*** Opening Information shown ***

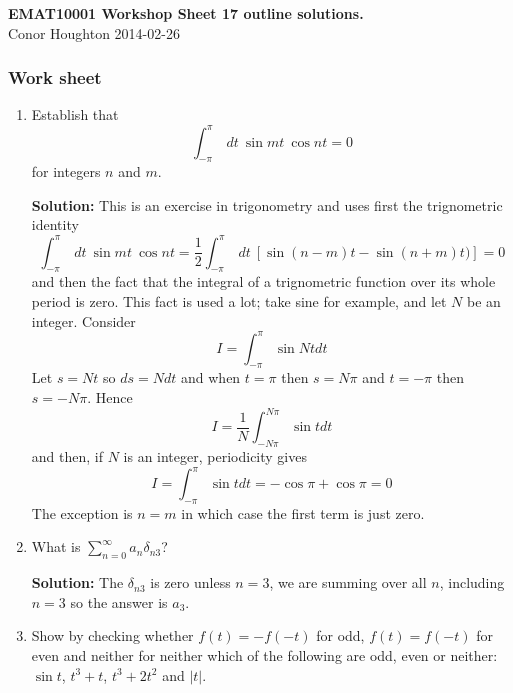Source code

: \documentclass[12pt]{article}
\begin{document}
\begin{center}
{\bf EMAT10001 Workshop Sheet 17 outline solutions.}\\[1cm]{} Conor Houghton 2014-02-26
\end{center}

\subsubsection*{Work sheet}

\begin{enumerate}

\item Establish that
\begin{equation}
\int^\pi_{-\pi}~dt~ \sin mt ~\cos nt=0
\end{equation}
for integers $n$ and $m$.

\textbf{Solution: } This is an exercise in trigonometry and uses first the trignometric identity
\begin{equation}
\int^\pi_{-\pi}~dt~ \sin mt ~\cos nt=\frac{1}{2}\int^\pi_{-\pi}~dt~ [\sin{(n-m)t}-\sin{(n+m)t)}]=0
\end{equation}
and then the fact that the integral of a trignometric function over its whole period is zero. This fact is used a lot; take sine for example, and let $N$ be an integer. Consider
\begin{equation}
I=\int_{-\pi}^\pi {\sin{Nt}}dt
\end{equation}
Let $s=Nt$ so $ds=Ndt$ and when $t=\pi$ then $s=N\pi$ and $t=-\pi$ then $s=-N\pi$. Hence
\begin{equation}
I=\frac{1}{N}\int_{-N\pi}^{N\pi} {\sin{t}}dt
\end{equation}
and then, if $N$ is an integer, periodicity gives
\begin{equation}
I=\int_{-\pi}^{\pi} {\sin{t}}dt=-\cos{\pi}+\cos{\pi}=0
\end{equation}
The exception is $n=m$ in which case the first term is just zero. 

\item What is $\sum_{n=0}^\infty a_n\delta_{n3}$?

\textbf{Solution: } The $\delta_{n3}$ is zero unless $n=3$, we are summing over all $n$, including $n=3$ so the answer is $a_3$.

\item Show by checking whether $f(t)=-f(-t)$ for odd, $f(t)=f(-t)$ for even and neither for neither which of the following are odd, even or neither: $\sin{t}$, $t^3+t$, $t^3+2t^2$ and $|t|$.


\end{enumerate}
\end{document}
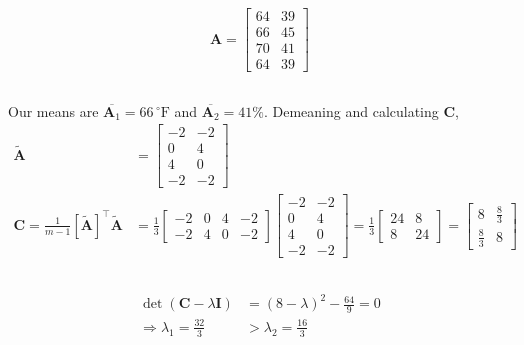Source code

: \documentclass[]{article}
\newcommand{\tpose}[1]{\left[#1\right]^{\! \top} \!\!}
\begin{document}
\begin{equation}
	\bm{A} =
	\begin{bmatrix}
	64 & 39 \\
	66 & 45 \\
	70 & 41 \\
	64 & 39
	\end{bmatrix}
\end{equation}

\subsection{}

Our means are \(\overline{\bm{A}_1} = 66 \, ^{\circ} \text{F}\) and \(\overline{\bm{A}_2} = 41 \%\).
Demeaning and calculating \(\bm{C}\),
\begin{align}
	\widetilde{\bm{A}} &=
	\begin{bmatrix}
	-2 & -2 \\
	0 & 4 \\
	4 & 0 \\
	-2 & -2
	\end{bmatrix} \\
	\bm{C} = \frac{1}{m - 1} \tpose{\widetilde{\bm{A}}} \widetilde{\bm{A}} &=
	\frac{1}{3} \begin{bmatrix}
	-2 & 0 & 4 & -2 \\
	-2 & 4 & 0 & -2
	\end{bmatrix}
	\begin{bmatrix}
	-2 & -2 \\
	0 & 4 \\
	4 & 0 \\
	-2 & -2
	\end{bmatrix} =
	\frac{1}{3} \begin{bmatrix}
	24 & 8 \\
	8 & 24
	\end{bmatrix} =
	\begin{bmatrix}
	8 & \frac{8}{3} \\
	\frac{8}{3} & 8
	\end{bmatrix}
\end{align}

\subsection{}

\begin{align}
	\det(\bm{C} - \lambda \bm{I}) &= (8 - \lambda)^2 - \frac{64}{9} = 0 \\
	\Rightarrow \lambda_1 = \frac{32}{3} &> \lambda_2 = \frac{16}{3}
\end{align}
\end{document}
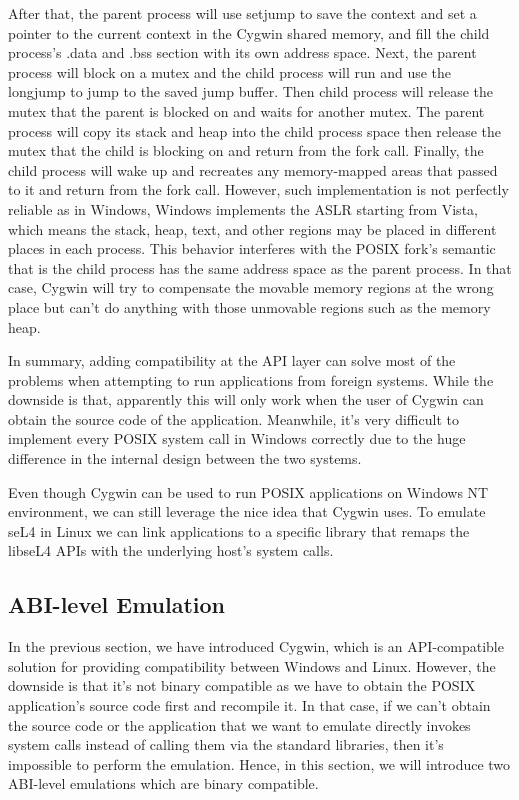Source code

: After that, the parent process will use setjump to save the context and set a pointer to the current context in the Cygwin shared memory, and fill the child process's .data and .bss section with its own address space. Next, the parent process will block on a mutex and the child process will run and use the longjump to jump to the saved jump buffer. Then child process will release the mutex that the parent is blocked on and waits for another mutex. The parent process will copy its stack and heap into the child process space then release the mutex that the child is blocking on and return from the fork call. Finally, the child process will wake up and recreates any memory-mapped areas that passed to it and return from the fork call. However, such implementation is not perfectly reliable as in Windows, Windows implements the ASLR starting from Vista, which means the stack, heap, text, and other regions may be placed in different places in each process. This behavior interferes with the POSIX fork's semantic that is the child process has the same address space as the parent process. In that case, Cygwin will try to compensate the movable memory regions at the wrong place but can't do anything with those unmovable regions such as the memory heap.

In summary, adding compatibility at the API layer can solve most of the problems when attempting to run applications from foreign systems. While the downside is that, apparently this will only work when the user of Cygwin can obtain the source code of the application. Meanwhile, it's very difficult to implement every POSIX system call in Windows correctly due to the huge difference in the internal design between the two systems. 

Even though Cygwin can be used to run POSIX applications on Windows NT environment, we can still leverage the nice idea that Cygwin uses. To emulate seL4 in Linux we can link applications to a specific library that remaps the libseL4 APIs with the underlying host's system calls.

\subsection{ABI-level Emulation}

In the previous section, we have introduced Cygwin, which is an API-compatible solution for providing compatibility between Windows and Linux. However, the downside is that it's not binary compatible as we have to obtain the POSIX application's source code first and recompile it. In that case,  if we can't obtain the source code or the application that we want to emulate directly invokes system calls instead of calling them via the standard libraries, then it's impossible to perform the emulation. Hence, in this section, we will introduce two ABI-level emulations which are binary compatible.


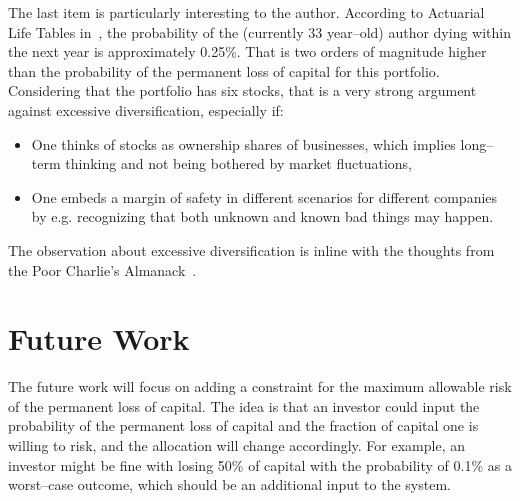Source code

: \documentclass{article}
\begin{document}
\noindent The last item is particularly interesting to the author. According to
Actuarial Life Tables in~\cite{lifeTables}, the probability of the (currently 33
year--old) author dying within the next year is approximately 0.25\%. That is
two orders of magnitude higher than the probability of the permanent loss of
capital for this portfolio. Considering that the portfolio has six stocks, that
is a very strong argument against excessive diversification, especially if:
\begin{itemize}
    \item One thinks of stocks as ownership shares of businesses, which implies
    long--term thinking and not being bothered by market fluctuations, 
    \item One embeds a margin of safety in different scenarios for different
    companies by e.g. recognizing that both unknown and known bad things may
    happen.
\end{itemize}

\noindent The observation about excessive diversification is inline with the
thoughts from the Poor Charlie's Almanack~\cite{almanack}.

\section{Future Work}
\label{sec:futureWork}

\noindent The future work will focus on adding a constraint for the maximum
allowable risk of the permanent loss of capital. The idea is that an investor
could input the probability of the permanent loss of capital and the fraction of
capital one is willing to risk, and the allocation will change accordingly. For
example, an investor might be fine with losing 50\% of capital with the
probability of 0.1\% as a worst--case outcome, which should be an additional
input to the system.

\clearpage



\end{document}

*** Closing Information shown ***

Instructions to follow: We ask that the entries above be copied exactly, with the pictures omitted.

Reply:
Source code

: \documentclass[12pt]{article}
\begin{document}
\begin{center}
{\bf EMAT10001 Workshop Sheet 17 outline solutions.}\\[1cm]{} Conor Houghton 2014-02-26
\end{center}

\subsubsection*{Work sheet}

\begin{enumerate}

\item Establish that
\begin{equation}
\int^\pi_{-\pi}~dt~ \sin mt ~\cos nt=0
\end{equation}
for integers $n$ and $m$.

\textbf{Solution: } This is an exercise in trigonometry and uses first the trignometric identity
\begin{equation}
\int^\pi_{-\pi}~dt~ \sin mt ~\cos nt=\frac{1}{2}\int^\pi_{-\pi}~dt~ [\sin{(n-m)t}-\sin{(n+m)t)}]=0
\end{equation}
and then the fact that the integral of a trignometric function over its whole period is zero. This fact is used a lot; take sine for example, and let $N$ be an integer. Consider
\begin{equation}
I=\int_{-\pi}^\pi {\sin{Nt}}dt
\end{equation}
Let $s=Nt$ so $ds=Ndt$ and when $t=\pi$ then $s=N\pi$ and $t=-\pi$ then $s=-N\pi$. Hence
\begin{equation}
I=\frac{1}{N}\int_{-N\pi}^{N\pi} {\sin{t}}dt
\end{equation}
and then, if $N$ is an integer, periodicity gives
\begin{equation}
I=\int_{-\pi}^{\pi} {\sin{t}}dt=-\cos{\pi}+\cos{\pi}=0
\end{equation}
The exception is $n=m$ in which case the first term is just zero. 

\item What is $\sum_{n=0}^\infty a_n\delta_{n3}$?

\textbf{Solution: } The $\delta_{n3}$ is zero unless $n=3$, we are summing over all $n$, including $n=3$ so the answer is $a_3$.

\item Show by checking whether $f(t)=-f(-t)$ for odd, $f(t)=f(-t)$ for even and neither for neither which of the following are odd, even or neither: $\sin{t}$, $t^3+t$, $t^3+2t^2$ and $|t|$.


\end{enumerate}
\end{document}
Source code

: \documentclass[]{article}
\newcommand{\tpose}[1]{\left[#1\right]^{\! \top} \!\!}
\begin{document}
\begin{equation}
	\bm{A} =
	\begin{bmatrix}
	64 & 39 \\
	66 & 45 \\
	70 & 41 \\
	64 & 39
	\end{bmatrix}
\end{equation}

\subsection{}

Our means are \(\overline{\bm{A}_1} = 66 \, ^{\circ} \text{F}\) and \(\overline{\bm{A}_2} = 41 \%\).
Demeaning and calculating \(\bm{C}\),
\begin{align}
	\widetilde{\bm{A}} &=
	\begin{bmatrix}
	-2 & -2 \\
	0 & 4 \\
	4 & 0 \\
	-2 & -2
	\end{bmatrix} \\
	\bm{C} = \frac{1}{m - 1} \tpose{\widetilde{\bm{A}}} \widetilde{\bm{A}} &=
	\frac{1}{3} \begin{bmatrix}
	-2 & 0 & 4 & -2 \\
	-2 & 4 & 0 & -2
	\end{bmatrix}
	\begin{bmatrix}
	-2 & -2 \\
	0 & 4 \\
	4 & 0 \\
	-2 & -2
	\end{bmatrix} =
	\frac{1}{3} \begin{bmatrix}
	24 & 8 \\
	8 & 24
	\end{bmatrix} =
	\begin{bmatrix}
	8 & \frac{8}{3} \\
	\frac{8}{3} & 8
	\end{bmatrix}
\end{align}

\subsection{}

\begin{align}
	\det(\bm{C} - \lambda \bm{I}) &= (8 - \lambda)^2 - \frac{64}{9} = 0 \\
	\Rightarrow \lambda_1 = \frac{32}{3} &> \lambda_2 = \frac{16}{3}
\end{align}
\end{document}
Source code

: After that, the parent process will use setjump to save the context and set a pointer to the current context in the Cygwin shared memory, and fill the child process's .data and .bss section with its own address space. Next, the parent process will block on a mutex and the child process will run and use the longjump to jump to the saved jump buffer. Then child process will release the mutex that the parent is blocked on and waits for another mutex. The parent process will copy its stack and heap into the child process space then release the mutex that the child is blocking on and return from the fork call. Finally, the child process will wake up and recreates any memory-mapped areas that passed to it and return from the fork call. However, such implementation is not perfectly reliable as in Windows, Windows implements the ASLR starting from Vista, which means the stack, heap, text, and other regions may be placed in different places in each process. This behavior interferes with the POSIX fork's semantic that is the child process has the same address space as the parent process. In that case, Cygwin will try to compensate the movable memory regions at the wrong place but can't do anything with those unmovable regions such as the memory heap.

In summary, adding compatibility at the API layer can solve most of the problems when attempting to run applications from foreign systems. While the downside is that, apparently this will only work when the user of Cygwin can obtain the source code of the application. Meanwhile, it's very difficult to implement every POSIX system call in Windows correctly due to the huge difference in the internal design between the two systems. 

Even though Cygwin can be used to run POSIX applications on Windows NT environment, we can still leverage the nice idea that Cygwin uses. To emulate seL4 in Linux we can link applications to a specific library that remaps the libseL4 APIs with the underlying host's system calls.

\subsection{ABI-level Emulation}

In the previous section, we have introduced Cygwin, which is an API-compatible solution for providing compatibility between Windows and Linux. However, the downside is that it's not binary compatible as we have to obtain the POSIX application's source code first and recompile it. In that case,  if we can't obtain the source code or the application that we want to emulate directly invokes system calls instead of calling them via the standard libraries, then it's impossible to perform the emulation. Hence, in this section, we will introduce two ABI-level emulations which are binary compatible.


Source code

: \documentclass{article}
\begin{document}
\noindent The last item is particularly interesting to the author. According to
Actuarial Life Tables in~\cite{lifeTables}, the probability of the (currently 33
year--old) author dying within the next year is approximately 0.25\%. That is
two orders of magnitude higher than the probability of the permanent loss of
capital for this portfolio. Considering that the portfolio has six stocks, that
is a very strong argument against excessive diversification, especially if:
\begin{itemize}
    \item One thinks of stocks as ownership shares of businesses, which implies
    long--term thinking and not being bothered by market fluctuations, 
    \item One embeds a margin of safety in different scenarios for different
    companies by e.g. recognizing that both unknown and known bad things may
    happen.
\end{itemize}

\noindent The observation about excessive diversification is inline with the
thoughts from the Poor Charlie's Almanack~\cite{almanack}.

\section{Future Work}
\label{sec:futureWork}

\noindent The future work will focus on adding a constraint for the maximum
allowable risk of the permanent loss of capital. The idea is that an investor
could input the probability of the permanent loss of capital and the fraction of
capital one is willing to risk, and the allocation will change accordingly. For
example, an investor might be fine with losing 50\% of capital with the
probability of 0.1\% as a worst--case outcome, which should be an additional
input to the system.

\clearpage



\end{document}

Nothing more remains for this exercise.